Denilebilir ki acb-üz-zeneb, son tahlilde, sonun başlangıcıdır. Dünya hayatının bittiği ve ahiret hayatının başladığı noktadır. Yeniden dirilişin başlangıç noktasıdır.

Âyet meâli: “Her şey helâk olucudur. Yalnız Allah’a bakan yüzü müstesnâ.” (Kasas Sûresi, 88. âyet)

Yukarıdaki âyetin beyân ettiği hakikati Tefsir edenler demişlerdir ki, acb-üz-zeneb ister çürüsün, isterse çürümesin netice değişmez. Çünkü Allah’ın ilmi her şeyi kuşatmıştır. O ilmin haricinde hiçbir şey yoktur ki, mutlak yokluk diye bir şey olsun. Haricî vücudunu kaybeden eşya, vücud-u ilmîye gider. İlmî vücudu bulunan varlıklar, adem-i hâricî olarak tanımlanır.

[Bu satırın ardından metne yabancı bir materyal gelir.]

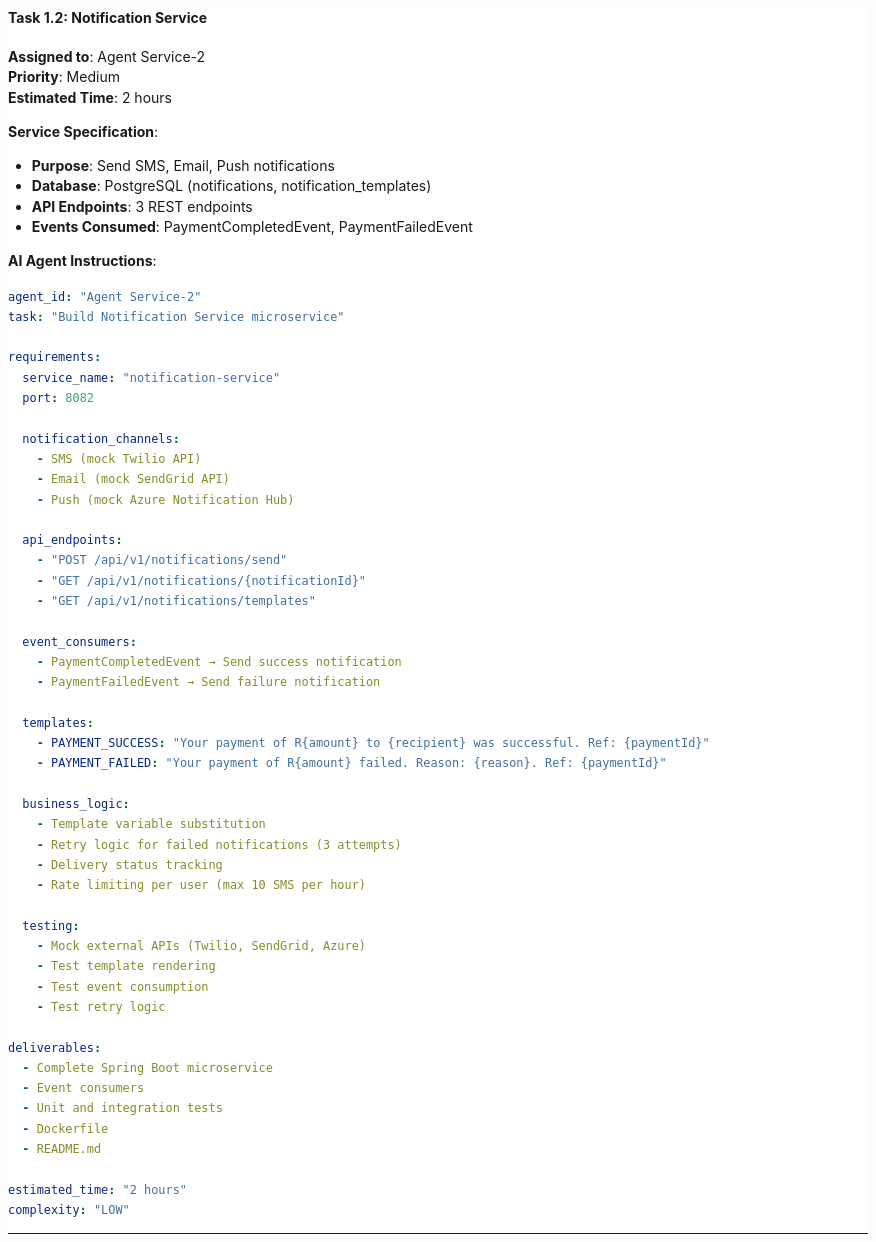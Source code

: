 #### Task 1.2: Notification Service
**Assigned to**: Agent Service-2  
**Priority**: Medium  
**Estimated Time**: 2 hours

**Service Specification**:
- **Purpose**: Send SMS, Email, Push notifications
- **Database**: PostgreSQL (notifications, notification_templates)
- **API Endpoints**: 3 REST endpoints
- **Events Consumed**: PaymentCompletedEvent, PaymentFailedEvent

**AI Agent Instructions**:
```yaml
agent_id: "Agent Service-2"
task: "Build Notification Service microservice"

requirements:
  service_name: "notification-service"
  port: 8082
  
  notification_channels:
    - SMS (mock Twilio API)
    - Email (mock SendGrid API)
    - Push (mock Azure Notification Hub)
  
  api_endpoints:
    - "POST /api/v1/notifications/send"
    - "GET /api/v1/notifications/{notificationId}"
    - "GET /api/v1/notifications/templates"
  
  event_consumers:
    - PaymentCompletedEvent → Send success notification
    - PaymentFailedEvent → Send failure notification
  
  templates:
    - PAYMENT_SUCCESS: "Your payment of R{amount} to {recipient} was successful. Ref: {paymentId}"
    - PAYMENT_FAILED: "Your payment of R{amount} failed. Reason: {reason}. Ref: {paymentId}"
  
  business_logic:
    - Template variable substitution
    - Retry logic for failed notifications (3 attempts)
    - Delivery status tracking
    - Rate limiting per user (max 10 SMS per hour)
  
  testing:
    - Mock external APIs (Twilio, SendGrid, Azure)
    - Test template rendering
    - Test event consumption
    - Test retry logic

deliverables:
  - Complete Spring Boot microservice
  - Event consumers
  - Unit and integration tests
  - Dockerfile
  - README.md

estimated_time: "2 hours"
complexity: "LOW"
```

---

Âyet meâli: “(Ey insanlar!) Sizin yaratılmanız ve öldükten sonra tekrar diriltilmeniz, ancak bir tek insanı yaratmak ve diriltmek gibidir. Şüphesiz Allah hakkıyla işitendir, hakkıyla görendir.” (Lokman Sûresi, 28. âyet)

Âyet meâli: “Göklerin ve yerin gaybı Allah’a aittir. Kıyamet’in kopması, bir göz kırpması gibi veya daha az bir zamandır. Şüphesiz Allah, her şeye hakkıyla gücü yetendir.” (Nahl Sûresi, 77.âyet)
“Allah, insan bedenini acb-üz-zeneb üzerine inşâ edecek ve ruh-beden müşterekliğinde dâimî bir hayatı ihsan edecektir.(5)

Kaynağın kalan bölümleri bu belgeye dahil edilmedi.